TASK OBJECTIVE → From the data that follows, print exactly the lines starting at the one containing "- 팀장 : 2기\_김헌겸" and ending at the one containing "- 2주차 (4.6 ~"; include both of them and nothing more.

SOURCE DATA →
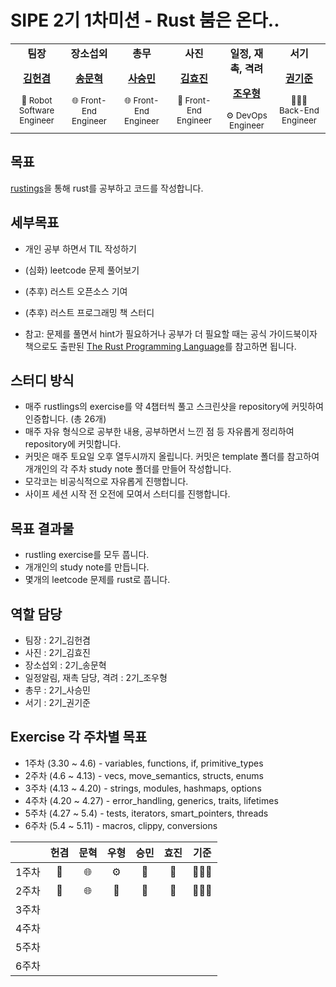 # SIPE 2기 1차미션 - Rust 붐은 온다..

<table width="100%" align="center">
  <tr>
    <td align="center" valign="top" width="16.66%"><b>팀장</b><a href="https://github.com/raacker"><img src="https://github.com/sipe-team/2-1_rust/assets/60775453/e86de008-796e-45d0-a8ad-642c9693f92c" alt=""/><br /><p><b>김헌겸</b></p></a><small>🤖 Robot Software Engineer</small></td>
    <td align="center" valign="top" width="16.66%"><b>장소섭외</b><a href="https://github.com/mike2ox"><img src="https://github.com/sipe-team/2-1_rust/assets/60775453/6fb08e56-bdbf-46b1-afb8-e7d2382bb911" alt=""/><br /><p><b>송문혁</b></p></a><small>🌐 Front-End Engineer</small></td>
    <td align="center" valign="top" width="16.66%"><b>총무</b><a href="https://github.com/saseungmin"><img src="https://github.com/sipe-team/2-1_rust/assets/60775453/0a7ed783-a43c-408b-80e7-bcffc6ddcbd3" alt=""/><br /><p><b>사승민</b></p></a><small>🌐 Front-End Engineer</small></td>
    <td align="center" valign="top" width="16.66%"><b>사진</b><a href="https://github.com/hy57in"><img src="https://github.com/sipe-team/2-1_rust/assets/60775453/ebb6ef7b-de1d-43ab-b7b1-8301f83f296e" alt=""/><br /><p><b>김효진</b></p></a><small>🐤 Front-End Engineer</small></td>
    <td align="center" valign="top" width="16.66%"><b>일정, 재촉, 격려</b><a href="https://github.com/UhyeongJo"><img src="https://github.com/sipe-team/2-1_rust/assets/60775453/a09f3eee-44b6-4c59-8183-a68e2e7a4897" alt=""/><br /><p><b>조우형</b></p></a><small>⚙️ DevOps Engineer</small></td>
    <td align="center" valign="top" width="16.66%"><b>서기</b><a href="https://github.com/kkjsw17"><img src="https://github.com/sipe-team/2-1_rust/assets/60775453/b283b921-b85d-4152-862a-fd4691770092" alt=""/><br /><p><b>권기준</b></p></a><small>🧑🏻‍💻 Back-End Engineer</small></td>
  </tr>
</table>

## 목표

[rustings](https://github.com/rust-lang/rustlings)을 통해 rust를 공부하고 코드를 작성합니다.

## 세부목표

- 개인 공부 하면서 TIL 작성하기
- (심화) leetcode 문제 풀어보기
- (추후) 러스트 오픈소스 기여
- (추후) 러스트 프로그래밍 책 스터디

- 참고: 문제를 풀면서 hint가 필요하거나 공부가 더 필요할 때는 공식 가이드북이자 책으로도 출판된 [The Rust Programming Language](https://doc.rust-kr.org)를 참고하면 됩니다.

## 스터디 방식

- 매주 rustlings의 exercise를 약 4챕터씩 풀고 스크린샷을 repository에 커밋하여 인증합니다. (총 26개)
- 매주 자유 형식으로 공부한 내용, 공부하면서 느낀 점 등 자유롭게 정리하여 repository에 커밋합니다.
- 커밋은 매주 토요일 오후 열두시까지 올립니다. 커밋은 template 폴더를 참고하여 개개인의 각 주차 study note 폴더를 만들어 작성합니다.
- 모각코는 비공식적으로 자유롭게 진행합니다.
- 사이프 세션 시작 전 오전에 모여서 스터디를 진행합니다.

## 목표 결과물

- rustling exercise를 모두 풉니다.
- 개개인의 study note를 만듭니다.
- 몇개의 leetcode 문제를 rust로 풉니다.

## 역할 담당

- 팀장 : 2기\_김헌겸
- 사진 : 2기\_김효진
- 장소섭외 : 2기\_송문혁
- 일정알림, 재촉 담당, 격려 : 2기\_조우형
- 총무 : 2기\_사승민
- 서기 : 2기\_권기준

## Exercise 각 주차별 목표

- 1주차 (3.30 ~ 4.6) - variables, functions, if, primitive_types
- 2주차 (4.6 ~ 4.13) - vecs, move_semantics, structs, enums
- 3주차 (4.13 ~ 4.20) - strings, modules, hashmaps, options
- 4주차 (4.20 ~ 4.27) - error_handling, generics, traits, lifetimes
- 5주차 (4.27 ~ 5.4) - tests, iterators, smart_pointers, threads
- 6주차 (5.4 ~ 5.11) - macros, clippy, conversions

|       | 헌겸 | 문혁 | 우형 | 승민 | 효진 | 기준 |
| :---: | :--: | :--: | :--: | :--: | :--: | :--: |
| 1주차 |  🤖  |  🌐  |  ⚙️  |  🐽  |  🐤  |  🧑🏻‍💻  |
| 2주차 |  🤖  |  🌐  |  🥲  |  🐽  |  🥲  |  🧑🏻‍💻  |
| 3주차 |      |      |      |      |      |      |
| 4주차 |      |      |      |      |      |      |
| 5주차 |      |      |      |      |      |      |
| 6주차 |      |      |      |      |      |      |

REPLY TO THE TASK →
- 팀장 : 2기\_김헌겸
- 사진 : 2기\_김효진
- 장소섭외 : 2기\_송문혁
- 일정알림, 재촉 담당, 격려 : 2기\_조우형
- 총무 : 2기\_사승민
- 서기 : 2기\_권기준

## Exercise 각 주차별 목표

- 1주차 (3.30 ~ 4.6) - variables, functions, if, primitive_types
- 2주차 (4.6 ~ 4.13) - vecs, move_semantics, structs, enums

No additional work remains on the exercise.